A review by ingridostby
Ponti by Sharlene Teo

4.0

The last page made me cry, which made this all seem worth it. The beginning was incredibly strong, I laughed out loud. I read here that the first portion was what won her an award, and then she expanded it as part of a book deal, which led to second portion of the book feeling like a different tone. I thought much of this was a beautiful reflection on how we grow up and away from our families and friends and how we want to get it back but often don't, how we harden as we age, how we often aren't what we set out to be when we're younger and how everything can get lost especially among a quickly changing landscape like Singapore during the time the book is set. I thought Teo's world-building was beautiful.

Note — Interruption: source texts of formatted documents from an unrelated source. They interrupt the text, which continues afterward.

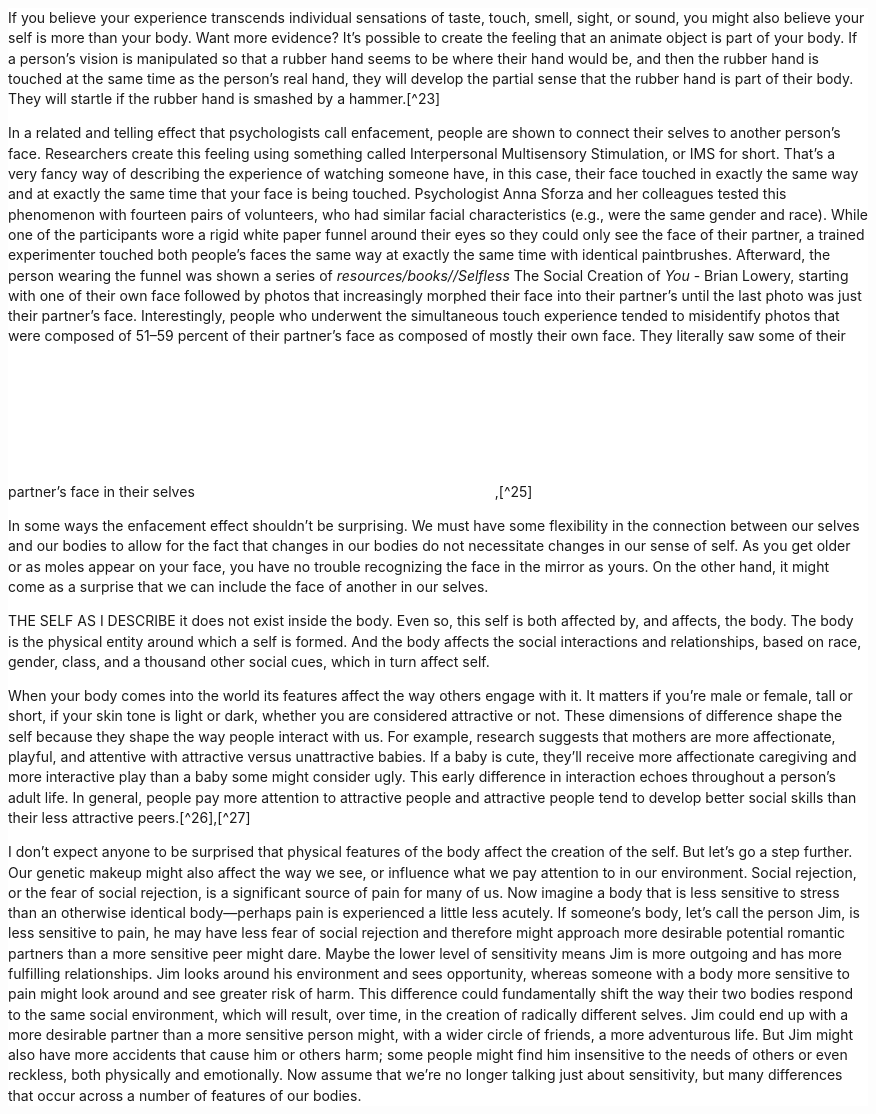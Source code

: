 If you believe your experience transcends individual sensations of taste, touch, smell, sight, or sound, you might also believe your self is more than your body. Want more evidence? It’s possible to create the feeling that an animate object is part of your body. If a person’s vision is manipulated so that a rubber hand seems to be where their hand would be, and then the rubber hand is touched at the same time as the person’s real hand, they will develop the partial sense that the rubber hand is part of their body. They will startle if the rubber hand is smashed by a hammer.[^23]

In a related and telling effect that psychologists call enfacement, people are shown to connect their selves to another person’s face. Researchers create this feeling using something called Interpersonal Multisensory Stimulation, or IMS for short. That’s a very fancy way of describing the experience of watching someone have, in this case, their face touched in exactly the same way and at exactly the same time that your face is being touched. Psychologist Anna Sforza and her colleagues tested this phenomenon with fourteen pairs of volunteers, who had similar facial characteristics (e.g., were the same gender and race). While one of the participants wore a rigid white paper funnel around their eyes so they could only see the face of their partner, a trained experimenter touched both people’s faces the same way at exactly the same time with identical paintbrushes. Afterward, the person wearing the funnel was shown a series of _resources/books//Selfless_ The Social Creation of _You_ - Brian Lowery, starting with one of their own face followed by photos that increasingly morphed their face into their partner’s until the last photo was just their partner’s face. Interestingly, people who underwent the simultaneous touch experience tended to misidentify photos that were composed of 51–59 percent of their partner’s face as composed of mostly their own face. They literally saw some of their partner’s face in their selves![24](9780062913036_Notes.xhtml#NCh1_24),[^25]

In some ways the enfacement effect shouldn’t be surprising. We must have some flexibility in the connection between our selves and our bodies to allow for the fact that changes in our bodies do not necessitate changes in our sense of self. As you get older or as moles appear on your face, you have no trouble recognizing the face in the mirror as yours. On the other hand, it might come as a surprise that we can include the face of another in our selves.

THE SELF AS I DESCRIBE it does not exist inside the body. Even so, this self is both affected by, and affects, the body. The body is the physical entity around which a self is formed. And the body affects the social interactions and relationships, based on race, gender, class, and a thousand other social cues, which in turn affect self.

When your body comes into the world its features affect the way others engage with it. It matters if you’re male or female, tall or short, if your skin tone is light or dark, whether you are considered attractive or not. These dimensions of difference shape the self because they shape the way people interact with us. For example, research suggests that mothers are more affectionate, playful, and attentive with attractive versus unattractive babies. If a baby is cute, they’ll receive more affectionate caregiving and more interactive play than a baby some might consider ugly. This early difference in interaction echoes throughout a person’s adult life. In general, people pay more attention to attractive people and attractive people tend to develop better social skills than their less attractive peers.[^26],[^27]

I don’t expect anyone to be surprised that physical features of the body affect the creation of the self. But let’s go a step further. Our genetic makeup might also affect the way we see, or influence what we pay attention to in our environment. Social rejection, or the fear of social rejection, is a significant source of pain for many of us. Now imagine a body that is less sensitive to stress than an otherwise identical body—perhaps pain is experienced a little less acutely. If someone’s body, let’s call the person Jim, is less sensitive to pain, he may have less fear of social rejection and therefore might approach more desirable potential romantic partners than a more sensitive peer might dare. Maybe the lower level of sensitivity means Jim is more outgoing and has more fulfilling relationships. Jim looks around his environment and sees opportunity, whereas someone with a body more sensitive to pain might look around and see greater risk of harm. This difference could fundamentally shift the way their two bodies respond to the same social environment, which will result, over time, in the creation of radically different selves. Jim could end up with a more desirable partner than a more sensitive person might, with a wider circle of friends, a more adventurous life. But Jim might also have more accidents that cause him or others harm; some people might find him insensitive to the needs of others or even reckless, both physically and emotionally. Now assume that we’re no longer talking just about sensitivity, but many differences that occur across a number of features of our bodies.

I felt for these characters, and that pulled me through to the end despite the parts of the book that slowed, or the parts in the story I couldn't quite justify. I don't think every novel needs to be everything and mean everything, and I think from the start this book set out to be a story of friends who grew close and apart and a mother who could never find her way, generational issues that bleed through everything no matter how much you try to get away from them — and it never departed from that. I found that all reassuring. I resonated with modern-day Circe and her recent separation from her now-ex and her nostalgia of and resentment toward her past, I resonated with teenage Szu and her bad home life and embarrassment/love for
and hurt from her mother, and frustrations with friends when they're just being them and it drives you nuts, but you think you love them anyway, but maybe you don't. I thought this book put into words what many don't, or can't.